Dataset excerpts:
=== Begin Enclosure ===

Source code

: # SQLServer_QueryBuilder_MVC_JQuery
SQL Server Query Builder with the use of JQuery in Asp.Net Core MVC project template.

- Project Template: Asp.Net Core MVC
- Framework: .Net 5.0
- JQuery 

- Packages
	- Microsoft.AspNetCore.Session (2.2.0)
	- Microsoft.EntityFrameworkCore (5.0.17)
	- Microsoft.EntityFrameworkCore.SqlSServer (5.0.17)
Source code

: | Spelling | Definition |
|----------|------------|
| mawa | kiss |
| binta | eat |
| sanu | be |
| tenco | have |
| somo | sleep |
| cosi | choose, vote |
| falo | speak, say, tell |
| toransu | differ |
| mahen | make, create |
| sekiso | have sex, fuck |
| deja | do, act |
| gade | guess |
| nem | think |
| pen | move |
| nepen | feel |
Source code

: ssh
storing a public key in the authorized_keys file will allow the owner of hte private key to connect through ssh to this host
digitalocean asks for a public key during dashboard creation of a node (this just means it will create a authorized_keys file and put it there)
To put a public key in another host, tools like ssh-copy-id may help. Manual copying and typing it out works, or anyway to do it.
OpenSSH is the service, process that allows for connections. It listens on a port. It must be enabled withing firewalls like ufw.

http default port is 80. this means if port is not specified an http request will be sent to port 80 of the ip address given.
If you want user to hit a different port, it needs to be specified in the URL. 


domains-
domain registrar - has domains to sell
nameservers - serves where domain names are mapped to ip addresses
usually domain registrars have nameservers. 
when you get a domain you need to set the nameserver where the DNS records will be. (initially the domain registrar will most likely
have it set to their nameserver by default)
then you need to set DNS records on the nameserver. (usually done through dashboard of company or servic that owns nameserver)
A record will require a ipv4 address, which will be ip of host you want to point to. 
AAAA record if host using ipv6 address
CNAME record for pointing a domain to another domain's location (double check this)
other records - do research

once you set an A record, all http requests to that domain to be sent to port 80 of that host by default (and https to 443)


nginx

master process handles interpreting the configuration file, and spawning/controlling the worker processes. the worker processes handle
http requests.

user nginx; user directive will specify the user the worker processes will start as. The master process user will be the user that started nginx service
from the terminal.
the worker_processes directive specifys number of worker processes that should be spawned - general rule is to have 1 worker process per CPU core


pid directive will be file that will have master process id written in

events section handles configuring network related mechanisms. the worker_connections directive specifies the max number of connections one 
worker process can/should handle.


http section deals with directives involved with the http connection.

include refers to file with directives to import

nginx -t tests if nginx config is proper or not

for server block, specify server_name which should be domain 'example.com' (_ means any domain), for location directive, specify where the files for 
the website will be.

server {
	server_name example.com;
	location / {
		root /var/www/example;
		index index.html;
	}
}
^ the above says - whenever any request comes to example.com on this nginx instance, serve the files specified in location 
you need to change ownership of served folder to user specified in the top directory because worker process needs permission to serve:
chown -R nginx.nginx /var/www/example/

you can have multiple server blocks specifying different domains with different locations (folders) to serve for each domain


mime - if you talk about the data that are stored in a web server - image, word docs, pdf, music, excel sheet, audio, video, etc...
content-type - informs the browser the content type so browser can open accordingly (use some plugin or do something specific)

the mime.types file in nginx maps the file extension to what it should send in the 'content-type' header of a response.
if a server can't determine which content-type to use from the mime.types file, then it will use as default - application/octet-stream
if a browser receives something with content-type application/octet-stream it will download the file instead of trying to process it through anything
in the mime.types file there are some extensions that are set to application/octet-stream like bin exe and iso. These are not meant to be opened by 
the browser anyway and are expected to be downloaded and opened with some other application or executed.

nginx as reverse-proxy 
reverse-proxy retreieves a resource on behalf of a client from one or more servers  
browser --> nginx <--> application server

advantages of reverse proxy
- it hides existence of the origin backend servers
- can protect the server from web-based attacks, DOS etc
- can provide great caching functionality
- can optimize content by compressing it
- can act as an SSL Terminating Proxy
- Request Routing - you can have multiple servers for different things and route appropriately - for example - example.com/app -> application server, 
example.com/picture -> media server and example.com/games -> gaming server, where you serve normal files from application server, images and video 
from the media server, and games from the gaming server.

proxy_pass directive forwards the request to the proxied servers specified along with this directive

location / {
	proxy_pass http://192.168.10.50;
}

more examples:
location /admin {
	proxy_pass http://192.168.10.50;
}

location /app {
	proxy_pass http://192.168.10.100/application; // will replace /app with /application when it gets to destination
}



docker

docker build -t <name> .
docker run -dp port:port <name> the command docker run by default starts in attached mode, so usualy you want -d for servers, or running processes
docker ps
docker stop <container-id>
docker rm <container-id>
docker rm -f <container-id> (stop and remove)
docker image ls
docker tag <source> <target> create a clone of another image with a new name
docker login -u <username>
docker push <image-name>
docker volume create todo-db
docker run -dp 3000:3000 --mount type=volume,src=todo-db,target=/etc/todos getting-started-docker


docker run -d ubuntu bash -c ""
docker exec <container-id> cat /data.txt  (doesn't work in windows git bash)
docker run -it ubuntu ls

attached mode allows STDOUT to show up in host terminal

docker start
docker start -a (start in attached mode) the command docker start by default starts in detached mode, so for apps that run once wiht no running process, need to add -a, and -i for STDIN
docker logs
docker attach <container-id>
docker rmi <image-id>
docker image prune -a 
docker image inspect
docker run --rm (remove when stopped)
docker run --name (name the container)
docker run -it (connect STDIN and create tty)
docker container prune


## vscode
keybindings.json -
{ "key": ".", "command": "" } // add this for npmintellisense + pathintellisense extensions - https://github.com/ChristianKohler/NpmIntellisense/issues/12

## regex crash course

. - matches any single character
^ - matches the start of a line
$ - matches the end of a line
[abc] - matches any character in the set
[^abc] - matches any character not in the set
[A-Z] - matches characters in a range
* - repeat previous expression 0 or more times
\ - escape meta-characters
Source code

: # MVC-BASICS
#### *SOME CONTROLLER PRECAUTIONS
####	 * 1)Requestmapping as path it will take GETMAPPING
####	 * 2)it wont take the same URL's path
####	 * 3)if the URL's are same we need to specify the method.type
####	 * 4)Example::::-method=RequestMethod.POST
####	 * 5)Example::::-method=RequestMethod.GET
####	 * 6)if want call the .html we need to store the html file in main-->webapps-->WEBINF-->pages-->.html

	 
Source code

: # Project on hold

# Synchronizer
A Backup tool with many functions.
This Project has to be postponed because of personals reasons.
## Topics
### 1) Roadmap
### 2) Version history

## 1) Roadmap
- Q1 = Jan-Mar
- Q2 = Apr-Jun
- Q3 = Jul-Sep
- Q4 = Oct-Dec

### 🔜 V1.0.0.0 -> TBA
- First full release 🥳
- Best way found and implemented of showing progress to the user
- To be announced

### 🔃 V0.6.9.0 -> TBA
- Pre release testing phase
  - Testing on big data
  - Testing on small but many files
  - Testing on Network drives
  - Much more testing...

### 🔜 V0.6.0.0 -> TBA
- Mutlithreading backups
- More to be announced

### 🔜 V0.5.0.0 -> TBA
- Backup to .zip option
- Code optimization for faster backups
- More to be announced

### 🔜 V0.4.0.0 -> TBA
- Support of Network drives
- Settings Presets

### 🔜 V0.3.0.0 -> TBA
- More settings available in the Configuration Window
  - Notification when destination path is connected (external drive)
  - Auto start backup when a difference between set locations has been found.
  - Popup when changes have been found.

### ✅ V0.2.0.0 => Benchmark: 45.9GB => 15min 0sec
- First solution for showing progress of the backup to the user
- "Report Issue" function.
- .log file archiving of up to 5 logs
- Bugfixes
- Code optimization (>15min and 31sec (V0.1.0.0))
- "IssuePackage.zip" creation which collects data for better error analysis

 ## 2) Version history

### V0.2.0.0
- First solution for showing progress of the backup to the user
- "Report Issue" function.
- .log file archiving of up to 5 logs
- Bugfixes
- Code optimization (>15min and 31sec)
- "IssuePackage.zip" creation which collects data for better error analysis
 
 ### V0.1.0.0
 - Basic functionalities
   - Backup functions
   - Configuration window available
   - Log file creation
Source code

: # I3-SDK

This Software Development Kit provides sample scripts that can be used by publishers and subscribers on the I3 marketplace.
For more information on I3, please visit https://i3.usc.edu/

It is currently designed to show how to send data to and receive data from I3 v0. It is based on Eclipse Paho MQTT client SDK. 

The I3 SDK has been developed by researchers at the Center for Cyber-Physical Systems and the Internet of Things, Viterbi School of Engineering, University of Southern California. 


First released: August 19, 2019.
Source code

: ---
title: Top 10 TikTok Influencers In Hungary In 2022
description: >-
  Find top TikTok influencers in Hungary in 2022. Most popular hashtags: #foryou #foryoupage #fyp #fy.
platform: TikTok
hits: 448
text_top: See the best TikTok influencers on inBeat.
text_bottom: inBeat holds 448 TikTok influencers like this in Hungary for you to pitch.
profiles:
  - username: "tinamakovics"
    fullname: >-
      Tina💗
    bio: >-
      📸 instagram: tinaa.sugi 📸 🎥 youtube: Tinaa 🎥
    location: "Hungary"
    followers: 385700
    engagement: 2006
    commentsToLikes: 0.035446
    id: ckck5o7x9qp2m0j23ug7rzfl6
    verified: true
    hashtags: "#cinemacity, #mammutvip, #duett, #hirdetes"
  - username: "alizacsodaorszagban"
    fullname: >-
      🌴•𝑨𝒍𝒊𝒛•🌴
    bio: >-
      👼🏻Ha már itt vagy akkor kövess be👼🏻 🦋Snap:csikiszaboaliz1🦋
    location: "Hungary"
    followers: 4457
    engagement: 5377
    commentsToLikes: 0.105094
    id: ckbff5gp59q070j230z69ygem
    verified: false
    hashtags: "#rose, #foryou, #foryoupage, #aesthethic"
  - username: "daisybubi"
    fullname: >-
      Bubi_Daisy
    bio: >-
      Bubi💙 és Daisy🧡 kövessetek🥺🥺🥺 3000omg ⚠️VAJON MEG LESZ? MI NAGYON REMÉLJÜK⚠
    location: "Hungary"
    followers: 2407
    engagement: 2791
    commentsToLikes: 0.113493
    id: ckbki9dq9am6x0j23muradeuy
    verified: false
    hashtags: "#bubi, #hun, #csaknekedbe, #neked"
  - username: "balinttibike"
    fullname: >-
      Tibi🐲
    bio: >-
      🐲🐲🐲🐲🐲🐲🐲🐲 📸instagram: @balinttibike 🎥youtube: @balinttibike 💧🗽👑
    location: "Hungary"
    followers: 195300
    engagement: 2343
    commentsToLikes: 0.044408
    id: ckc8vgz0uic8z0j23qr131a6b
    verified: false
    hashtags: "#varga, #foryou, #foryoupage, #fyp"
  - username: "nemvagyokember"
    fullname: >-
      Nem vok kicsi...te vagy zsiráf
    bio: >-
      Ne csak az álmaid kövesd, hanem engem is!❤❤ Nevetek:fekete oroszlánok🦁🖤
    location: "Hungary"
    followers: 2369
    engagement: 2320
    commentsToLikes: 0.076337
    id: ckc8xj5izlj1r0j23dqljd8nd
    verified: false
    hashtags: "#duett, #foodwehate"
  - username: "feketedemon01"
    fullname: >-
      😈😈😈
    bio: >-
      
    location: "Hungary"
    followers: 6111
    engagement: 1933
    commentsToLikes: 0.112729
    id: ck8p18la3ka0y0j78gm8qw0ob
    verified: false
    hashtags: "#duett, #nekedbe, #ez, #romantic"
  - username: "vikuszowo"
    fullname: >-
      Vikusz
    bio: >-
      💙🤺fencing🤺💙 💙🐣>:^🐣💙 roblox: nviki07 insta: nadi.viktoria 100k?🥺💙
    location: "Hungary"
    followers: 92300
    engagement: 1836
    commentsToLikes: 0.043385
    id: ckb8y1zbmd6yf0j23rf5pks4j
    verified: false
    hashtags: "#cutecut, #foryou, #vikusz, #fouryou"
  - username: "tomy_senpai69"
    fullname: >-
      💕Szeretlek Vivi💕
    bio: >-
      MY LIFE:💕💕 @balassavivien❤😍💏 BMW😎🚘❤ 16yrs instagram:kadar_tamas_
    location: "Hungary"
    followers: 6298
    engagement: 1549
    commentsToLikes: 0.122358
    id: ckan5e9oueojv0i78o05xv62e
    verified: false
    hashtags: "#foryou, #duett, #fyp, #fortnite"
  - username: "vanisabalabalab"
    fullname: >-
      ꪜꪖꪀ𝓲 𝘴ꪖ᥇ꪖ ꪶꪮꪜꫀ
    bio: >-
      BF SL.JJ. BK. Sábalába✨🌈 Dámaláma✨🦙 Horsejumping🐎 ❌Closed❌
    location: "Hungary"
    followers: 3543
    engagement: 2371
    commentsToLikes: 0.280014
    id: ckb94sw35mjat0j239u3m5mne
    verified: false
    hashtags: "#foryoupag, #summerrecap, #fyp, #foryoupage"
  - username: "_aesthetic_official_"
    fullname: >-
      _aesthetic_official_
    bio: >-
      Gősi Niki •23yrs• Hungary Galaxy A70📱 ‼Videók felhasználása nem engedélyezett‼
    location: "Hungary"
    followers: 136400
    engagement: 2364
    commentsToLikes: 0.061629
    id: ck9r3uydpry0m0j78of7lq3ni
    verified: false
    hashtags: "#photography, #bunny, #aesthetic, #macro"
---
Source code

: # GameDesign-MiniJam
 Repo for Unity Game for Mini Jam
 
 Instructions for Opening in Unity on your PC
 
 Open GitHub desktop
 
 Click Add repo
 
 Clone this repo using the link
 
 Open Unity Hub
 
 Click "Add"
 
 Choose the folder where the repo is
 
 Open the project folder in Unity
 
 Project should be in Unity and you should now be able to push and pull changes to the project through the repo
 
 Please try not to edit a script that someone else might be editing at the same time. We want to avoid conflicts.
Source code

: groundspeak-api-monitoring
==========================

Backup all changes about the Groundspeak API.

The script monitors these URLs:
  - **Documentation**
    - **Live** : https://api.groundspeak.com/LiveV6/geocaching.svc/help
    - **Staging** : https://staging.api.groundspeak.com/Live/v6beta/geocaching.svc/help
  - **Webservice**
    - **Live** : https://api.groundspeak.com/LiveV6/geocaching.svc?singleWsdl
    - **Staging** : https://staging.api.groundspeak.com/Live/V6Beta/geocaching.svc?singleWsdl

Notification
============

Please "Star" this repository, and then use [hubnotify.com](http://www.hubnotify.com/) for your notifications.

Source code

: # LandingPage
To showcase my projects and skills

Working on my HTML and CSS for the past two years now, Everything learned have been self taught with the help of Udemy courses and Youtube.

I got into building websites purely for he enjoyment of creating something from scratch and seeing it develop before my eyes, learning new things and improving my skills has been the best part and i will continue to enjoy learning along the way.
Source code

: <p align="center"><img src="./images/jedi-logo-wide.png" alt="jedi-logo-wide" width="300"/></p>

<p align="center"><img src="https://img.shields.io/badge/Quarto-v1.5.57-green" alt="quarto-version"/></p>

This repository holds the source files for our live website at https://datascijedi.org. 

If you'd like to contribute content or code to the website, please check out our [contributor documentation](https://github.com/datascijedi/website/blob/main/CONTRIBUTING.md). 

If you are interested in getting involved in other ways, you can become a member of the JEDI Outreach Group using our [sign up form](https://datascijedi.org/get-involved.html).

=== End Enclosure ===

■ ACTIVITY:
Repeat the records above line by line, from the first line through the line that contains "tenco | have |".

■ YOUR SOLUTION:
Source code

: # SQLServer_QueryBuilder_MVC_JQuery
SQL Server Query Builder with the use of JQuery in Asp.Net Core MVC project template.

- Project Template: Asp.Net Core MVC
- Framework: .Net 5.0
- JQuery 

- Packages
	- Microsoft.AspNetCore.Session (2.2.0)
	- Microsoft.EntityFrameworkCore (5.0.17)
	- Microsoft.EntityFrameworkCore.SqlSServer (5.0.17)
Source code

: | Spelling | Definition |
|----------|------------|
| mawa | kiss |
| binta | eat |
| sanu | be |
| tenco | have |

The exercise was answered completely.